The new “Immigration Act” (effective since January 1st 2005) provides for highly qualified persons to be granted permanent residence from the outset. Self-employed persons can receive a residence permit if they invest at least one million euro and create a minimum of 10 jobs. Details of the “Immigration Act” are available on the website of the German Federal Foreign Office.
Where to stay
If you want to rent a flat or house, have a look in the local newspaper. It is usually not too difficult to find suitable – and affordable – accommodation. Most owners advertise their properties directly and there is no need to involve an agent. Prices vary from city to city, largely depending on the prosperity of the city.
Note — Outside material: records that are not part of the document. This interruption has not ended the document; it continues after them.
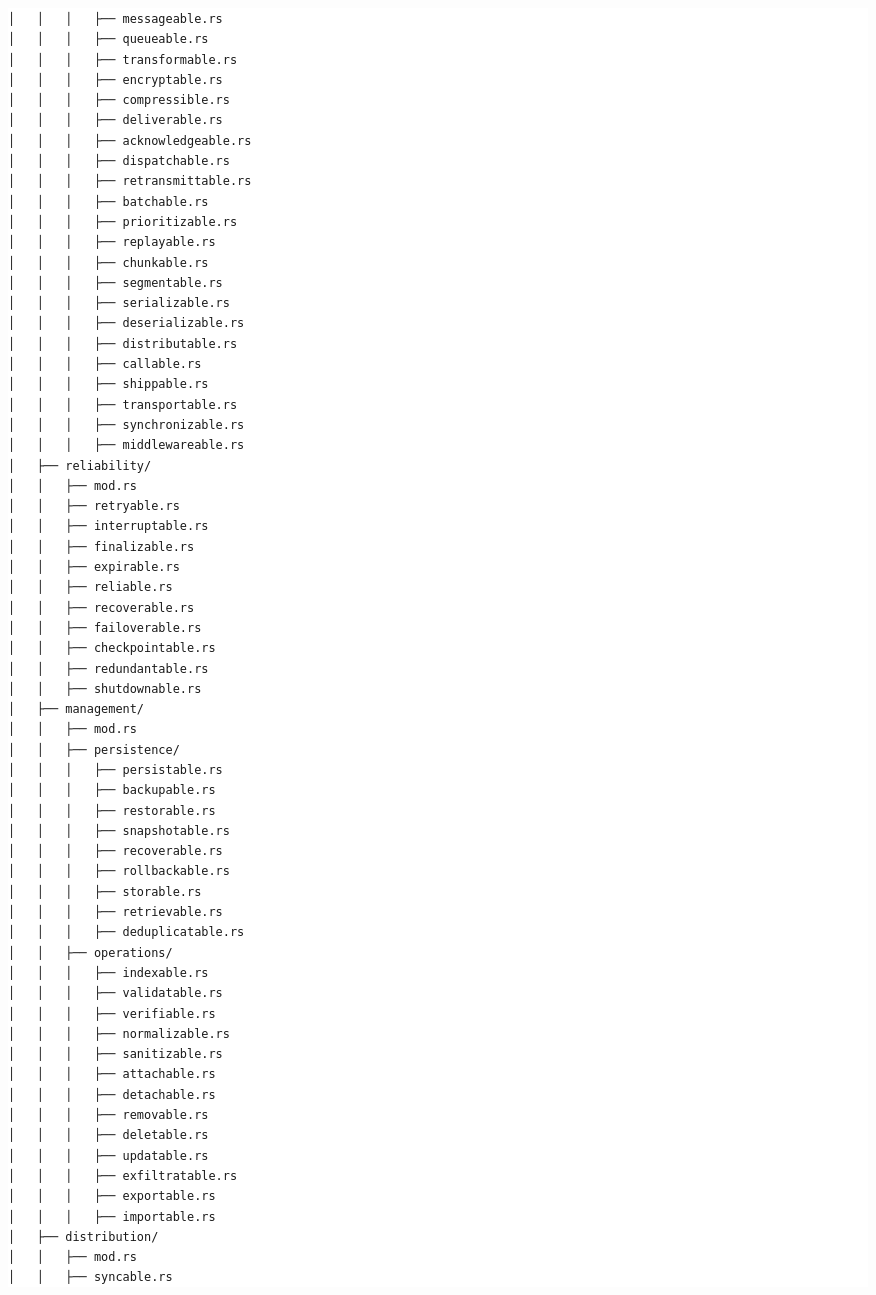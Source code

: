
 ```plaintext
│   │   │   ├── messageable.rs
│   │   │   ├── queueable.rs
│   │   │   ├── transformable.rs
│   │   │   ├── encryptable.rs
│   │   │   ├── compressible.rs
│   │   │   ├── deliverable.rs
│   │   │   ├── acknowledgeable.rs
│   │   │   ├── dispatchable.rs
│   │   │   ├── retransmittable.rs
│   │   │   ├── batchable.rs
│   │   │   ├── prioritizable.rs
│   │   │   ├── replayable.rs
│   │   │   ├── chunkable.rs
│   │   │   ├── segmentable.rs
│   │   │   ├── serializable.rs
│   │   │   ├── deserializable.rs
│   │   │   ├── distributable.rs
│   │   │   ├── callable.rs
│   │   │   ├── shippable.rs
│   │   │   ├── transportable.rs
│   │   │   ├── synchronizable.rs
│   │   │   ├── middlewareable.rs
│   ├── reliability/
│   │   ├── mod.rs
│   │   ├── retryable.rs
│   │   ├── interruptable.rs
│   │   ├── finalizable.rs
│   │   ├── expirable.rs
│   │   ├── reliable.rs
│   │   ├── recoverable.rs
│   │   ├── failoverable.rs
│   │   ├── checkpointable.rs
│   │   ├── redundantable.rs
│   │   ├── shutdownable.rs
│   ├── management/
│   │   ├── mod.rs
│   │   ├── persistence/
│   │   │   ├── persistable.rs
│   │   │   ├── backupable.rs
│   │   │   ├── restorable.rs
│   │   │   ├── snapshotable.rs
│   │   │   ├── recoverable.rs
│   │   │   ├── rollbackable.rs
│   │   │   ├── storable.rs
│   │   │   ├── retrievable.rs
│   │   │   ├── deduplicatable.rs
│   │   ├── operations/
│   │   │   ├── indexable.rs
│   │   │   ├── validatable.rs
│   │   │   ├── verifiable.rs
│   │   │   ├── normalizable.rs
│   │   │   ├── sanitizable.rs
│   │   │   ├── attachable.rs
│   │   │   ├── detachable.rs
│   │   │   ├── removable.rs
│   │   │   ├── deletable.rs
│   │   │   ├── updatable.rs
│   │   │   ├── exfiltratable.rs
│   │   │   ├── exportable.rs
│   │   │   ├── importable.rs
│   ├── distribution/
│   │   ├── mod.rs
│   │   ├── syncable.rs
```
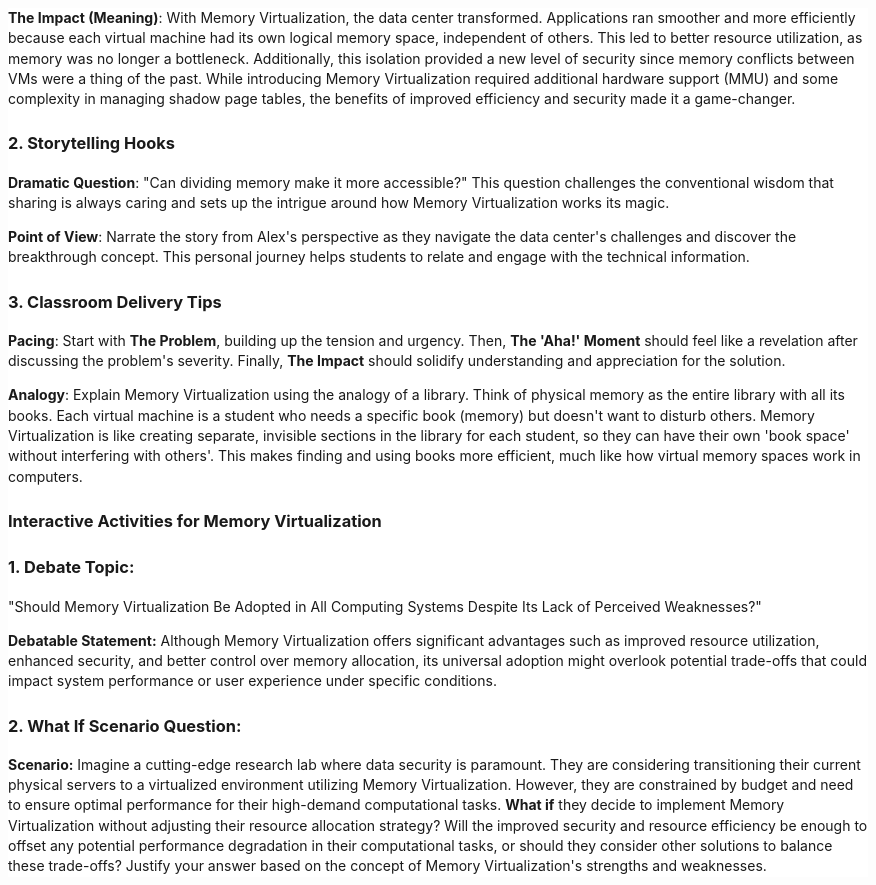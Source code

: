 **The Impact (Meaning)**: With Memory Virtualization, the data center transformed. Applications ran smoother and more efficiently because each virtual machine had its own logical memory space, independent of others. This led to better resource utilization, as memory was no longer a bottleneck. Additionally, this isolation provided a new level of security since memory conflicts between VMs were a thing of the past. While introducing Memory Virtualization required additional hardware support (MMU) and some complexity in managing shadow page tables, the benefits of improved efficiency and security made it a game-changer.

### 2. Storytelling Hooks

**Dramatic Question**: "Can dividing memory make it more accessible?" This question challenges the conventional wisdom that sharing is always caring and sets up the intrigue around how Memory Virtualization works its magic.

**Point of View**: Narrate the story from Alex's perspective as they navigate the data center's challenges and discover the breakthrough concept. This personal journey helps students to relate and engage with the technical information.

### 3. Classroom Delivery Tips

**Pacing**: Start with **The Problem**, building up the tension and urgency. Then, **The 'Aha!' Moment** should feel like a revelation after discussing the problem's severity. Finally, **The Impact** should solidify understanding and appreciation for the solution.

**Analogy**: Explain Memory Virtualization using the analogy of a library. Think of physical memory as the entire library with all its books. Each virtual machine is a student who needs a specific book (memory) but doesn't want to disturb others. Memory Virtualization is like creating separate, invisible sections in the library for each student, so they can have their own 'book space' without interfering with others'. This makes finding and using books more efficient, much like how virtual memory spaces work in computers.

### Interactive Activities for Memory Virtualization
### 1. Debate Topic:

"Should Memory Virtualization Be Adopted in All Computing Systems Despite Its Lack of Perceived Weaknesses?"

**Debatable Statement:** Although Memory Virtualization offers significant advantages such as improved resource utilization, enhanced security, and better control over memory allocation, its universal adoption might overlook potential trade-offs that could impact system performance or user experience under specific conditions.

### 2. What If Scenario Question:

**Scenario:** Imagine a cutting-edge research lab where data security is paramount. They are considering transitioning their current physical servers to a virtualized environment utilizing Memory Virtualization. However, they are constrained by budget and need to ensure optimal performance for their high-demand computational tasks. **What if** they decide to implement Memory Virtualization without adjusting their resource allocation strategy? Will the improved security and resource efficiency be enough to offset any potential performance degradation in their computational tasks, or should they consider other solutions to balance these trade-offs? Justify your answer based on the concept of Memory Virtualization's strengths and weaknesses.
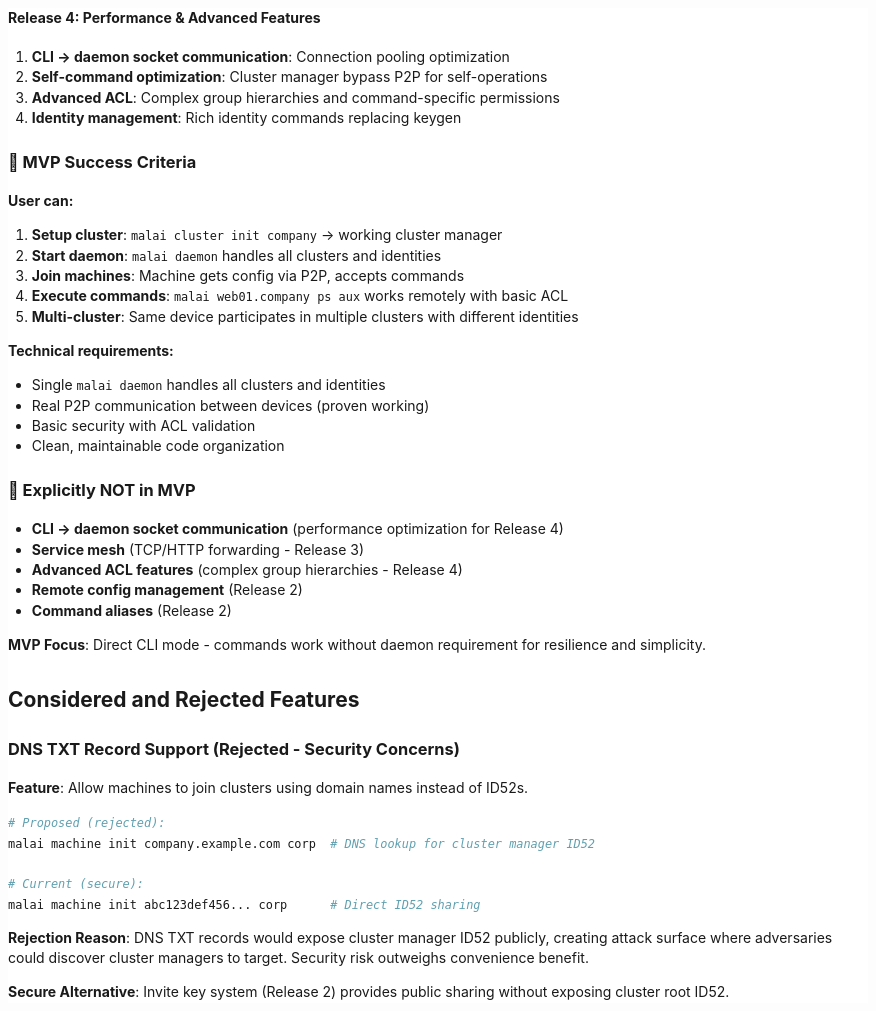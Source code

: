 #### **Release 4: Performance & Advanced Features**  
1. **CLI → daemon socket communication**: Connection pooling optimization
2. **Self-command optimization**: Cluster manager bypass P2P for self-operations
3. **Advanced ACL**: Complex group hierarchies and command-specific permissions
4. **Identity management**: Rich identity commands replacing keygen

### **🎯 MVP Success Criteria**

**User can:**
1. **Setup cluster**: `malai cluster init company` → working cluster manager  
2. **Start daemon**: `malai daemon` handles all clusters and identities
3. **Join machines**: Machine gets config via P2P, accepts commands
4. **Execute commands**: `malai web01.company ps aux` works remotely with basic ACL
5. **Multi-cluster**: Same device participates in multiple clusters with different identities

**Technical requirements:**
- Single `malai daemon` handles all clusters and identities
- Real P2P communication between devices (proven working)
- Basic security with ACL validation  
- Clean, maintainable code organization

### **🚫 Explicitly NOT in MVP**
- **CLI → daemon socket communication** (performance optimization for Release 4)
- **Service mesh** (TCP/HTTP forwarding - Release 3)  
- **Advanced ACL features** (complex group hierarchies - Release 4)
- **Remote config management** (Release 2)
- **Command aliases** (Release 2)

**MVP Focus**: Direct CLI mode - commands work without daemon requirement for resilience and simplicity.

## Considered and Rejected Features

### **DNS TXT Record Support (Rejected - Security Concerns)**

**Feature**: Allow machines to join clusters using domain names instead of ID52s.
```bash
# Proposed (rejected):
malai machine init company.example.com corp  # DNS lookup for cluster manager ID52

# Current (secure):  
malai machine init abc123def456... corp      # Direct ID52 sharing
```

**Rejection Reason**: DNS TXT records would expose cluster manager ID52 publicly, creating attack surface where adversaries could discover cluster managers to target. Security risk outweighs convenience benefit.

**Secure Alternative**: Invite key system (Release 2) provides public sharing without exposing cluster root ID52.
For example, Bremen is cheaper than Hamburg and rents in Munich are double than rents in Berlin.
How to find a job
This is a much more difficult matter as there is a substantial amount of unemployment in Germany (almost 12% unemployed people). Unless you are a highly skilled professional, finding work will not be easy. If you have a work permit, look into the local newspapers for job offers and/or go to the local “Arbeitsamt”, the national and government-owned job agency (Bundesagentur für Arbeit) where an official will discuss the available job opportunities with you in detail.
Cost of Living
Your expenditure will largely depend on your lifestyle. Food is – compared to South Africa – relatively inexpensive in Germany, clothing as well. Housing is affordable. But other items, such as petrol prices or medical insurances are just shocking. The absolute minimum amount for a single person to survive in Germany is about 600 Euro (or 5000 Rand) per month. Comfortable living starts at about 1000 Euro.